■ **EXERCISE INSTRUCTIONS**
Read each of the lines below and tally those with "swagger"; the tally is the whole answer.
(AVAILABLE RECORDS)
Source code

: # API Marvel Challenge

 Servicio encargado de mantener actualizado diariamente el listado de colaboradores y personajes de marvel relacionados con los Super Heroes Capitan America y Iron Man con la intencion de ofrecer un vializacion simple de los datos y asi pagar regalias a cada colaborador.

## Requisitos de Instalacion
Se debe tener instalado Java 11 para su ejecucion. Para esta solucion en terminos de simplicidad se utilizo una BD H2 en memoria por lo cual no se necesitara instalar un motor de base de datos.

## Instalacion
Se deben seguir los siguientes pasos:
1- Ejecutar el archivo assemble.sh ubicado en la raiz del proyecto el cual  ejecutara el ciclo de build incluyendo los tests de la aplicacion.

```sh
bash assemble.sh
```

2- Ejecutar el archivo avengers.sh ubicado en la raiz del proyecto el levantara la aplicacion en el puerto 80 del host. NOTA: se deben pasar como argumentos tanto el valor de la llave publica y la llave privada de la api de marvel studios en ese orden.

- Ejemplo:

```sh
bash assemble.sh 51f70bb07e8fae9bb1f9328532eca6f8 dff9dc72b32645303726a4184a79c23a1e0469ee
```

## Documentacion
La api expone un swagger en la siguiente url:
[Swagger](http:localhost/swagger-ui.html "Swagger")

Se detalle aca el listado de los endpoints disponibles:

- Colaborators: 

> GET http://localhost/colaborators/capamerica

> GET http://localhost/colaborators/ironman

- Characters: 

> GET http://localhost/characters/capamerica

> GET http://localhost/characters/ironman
(End AVAILABLE RECORDS)
(AVAILABLE RECORDS)
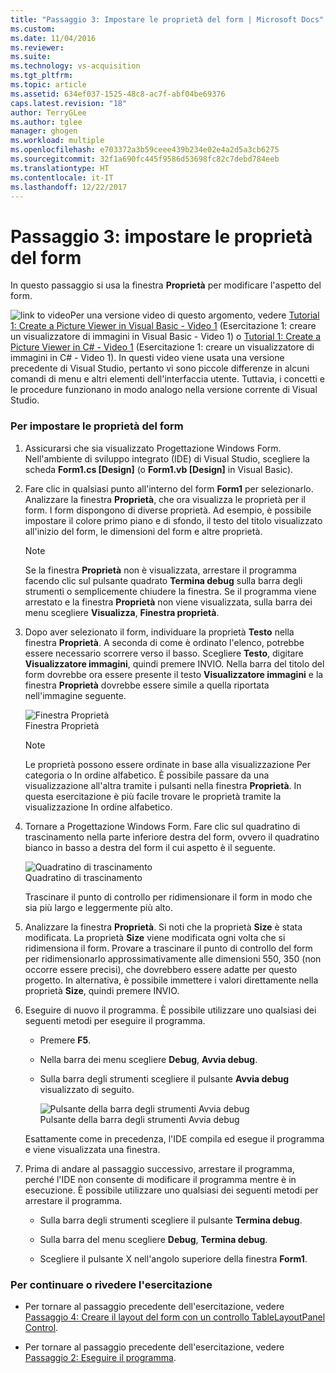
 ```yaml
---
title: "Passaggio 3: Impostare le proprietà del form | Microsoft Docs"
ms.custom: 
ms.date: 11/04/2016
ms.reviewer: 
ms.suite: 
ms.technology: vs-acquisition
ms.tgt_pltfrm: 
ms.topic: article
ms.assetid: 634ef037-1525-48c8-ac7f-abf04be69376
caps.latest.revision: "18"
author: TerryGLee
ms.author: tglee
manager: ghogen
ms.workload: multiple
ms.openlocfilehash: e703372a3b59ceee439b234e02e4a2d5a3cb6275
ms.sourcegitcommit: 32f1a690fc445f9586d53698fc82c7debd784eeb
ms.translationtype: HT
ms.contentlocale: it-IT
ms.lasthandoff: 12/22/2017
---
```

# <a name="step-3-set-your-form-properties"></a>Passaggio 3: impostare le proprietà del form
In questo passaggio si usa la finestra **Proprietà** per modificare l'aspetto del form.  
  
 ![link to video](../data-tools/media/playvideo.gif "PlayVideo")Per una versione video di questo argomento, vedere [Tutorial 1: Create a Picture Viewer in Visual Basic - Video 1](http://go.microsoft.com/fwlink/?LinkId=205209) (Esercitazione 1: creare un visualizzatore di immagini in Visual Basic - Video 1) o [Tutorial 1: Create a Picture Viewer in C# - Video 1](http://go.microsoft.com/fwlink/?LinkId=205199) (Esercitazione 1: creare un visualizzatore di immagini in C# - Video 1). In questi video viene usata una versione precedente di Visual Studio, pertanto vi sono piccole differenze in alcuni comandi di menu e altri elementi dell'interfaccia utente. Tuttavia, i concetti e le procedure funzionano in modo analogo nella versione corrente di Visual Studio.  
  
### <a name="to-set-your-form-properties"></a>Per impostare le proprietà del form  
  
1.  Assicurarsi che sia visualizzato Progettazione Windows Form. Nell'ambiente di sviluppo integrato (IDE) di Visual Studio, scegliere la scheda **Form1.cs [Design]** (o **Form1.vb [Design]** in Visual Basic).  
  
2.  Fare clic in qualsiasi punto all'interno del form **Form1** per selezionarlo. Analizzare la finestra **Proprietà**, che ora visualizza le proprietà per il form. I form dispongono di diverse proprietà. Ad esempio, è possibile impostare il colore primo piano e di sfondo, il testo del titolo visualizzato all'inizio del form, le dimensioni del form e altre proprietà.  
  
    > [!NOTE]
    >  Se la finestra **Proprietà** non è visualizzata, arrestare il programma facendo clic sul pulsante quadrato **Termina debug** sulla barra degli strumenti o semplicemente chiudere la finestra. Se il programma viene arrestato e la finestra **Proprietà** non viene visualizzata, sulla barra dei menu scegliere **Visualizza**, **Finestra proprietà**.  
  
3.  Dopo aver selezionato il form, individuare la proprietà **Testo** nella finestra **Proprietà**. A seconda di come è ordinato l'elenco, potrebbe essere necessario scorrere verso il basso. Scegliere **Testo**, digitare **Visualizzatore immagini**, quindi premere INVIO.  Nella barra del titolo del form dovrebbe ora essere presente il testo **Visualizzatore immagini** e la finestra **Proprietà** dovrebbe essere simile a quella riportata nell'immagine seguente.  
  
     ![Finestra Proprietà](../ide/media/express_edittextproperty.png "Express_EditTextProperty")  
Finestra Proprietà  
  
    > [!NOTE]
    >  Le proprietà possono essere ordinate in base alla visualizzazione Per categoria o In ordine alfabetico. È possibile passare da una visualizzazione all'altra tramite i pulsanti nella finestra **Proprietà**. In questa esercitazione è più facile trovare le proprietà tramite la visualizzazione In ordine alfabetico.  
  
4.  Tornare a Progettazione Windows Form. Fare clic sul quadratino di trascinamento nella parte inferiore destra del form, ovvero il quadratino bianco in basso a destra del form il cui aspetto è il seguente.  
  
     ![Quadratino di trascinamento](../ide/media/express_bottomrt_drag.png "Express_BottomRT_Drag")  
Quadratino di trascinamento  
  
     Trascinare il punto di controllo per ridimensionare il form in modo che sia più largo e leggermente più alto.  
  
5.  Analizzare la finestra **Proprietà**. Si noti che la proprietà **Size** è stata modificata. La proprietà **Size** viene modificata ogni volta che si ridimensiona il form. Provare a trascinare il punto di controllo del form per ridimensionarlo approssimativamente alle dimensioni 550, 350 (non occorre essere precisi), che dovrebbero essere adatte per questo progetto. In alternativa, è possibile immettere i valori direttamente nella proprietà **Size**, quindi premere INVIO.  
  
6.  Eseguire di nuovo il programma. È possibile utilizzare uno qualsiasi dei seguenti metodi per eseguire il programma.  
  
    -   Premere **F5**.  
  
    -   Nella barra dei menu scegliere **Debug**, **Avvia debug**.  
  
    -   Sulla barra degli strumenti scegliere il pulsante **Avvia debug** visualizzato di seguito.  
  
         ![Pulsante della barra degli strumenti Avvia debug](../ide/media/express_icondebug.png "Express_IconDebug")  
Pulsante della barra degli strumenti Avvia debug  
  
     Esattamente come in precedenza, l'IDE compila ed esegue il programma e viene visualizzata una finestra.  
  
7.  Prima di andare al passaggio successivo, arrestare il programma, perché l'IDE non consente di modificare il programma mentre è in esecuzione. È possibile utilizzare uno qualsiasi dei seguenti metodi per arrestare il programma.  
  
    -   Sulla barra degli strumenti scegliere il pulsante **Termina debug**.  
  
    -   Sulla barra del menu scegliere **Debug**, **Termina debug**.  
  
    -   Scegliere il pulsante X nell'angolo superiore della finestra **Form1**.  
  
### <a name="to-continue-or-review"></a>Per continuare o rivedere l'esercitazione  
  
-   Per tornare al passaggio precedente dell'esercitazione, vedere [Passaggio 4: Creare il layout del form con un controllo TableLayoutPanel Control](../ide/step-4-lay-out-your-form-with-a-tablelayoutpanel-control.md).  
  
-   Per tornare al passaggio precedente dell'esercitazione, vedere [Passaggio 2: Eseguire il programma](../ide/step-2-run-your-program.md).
(End AVAILABLE RECORDS)
■ **REPLY TO THE EXERCISE**
2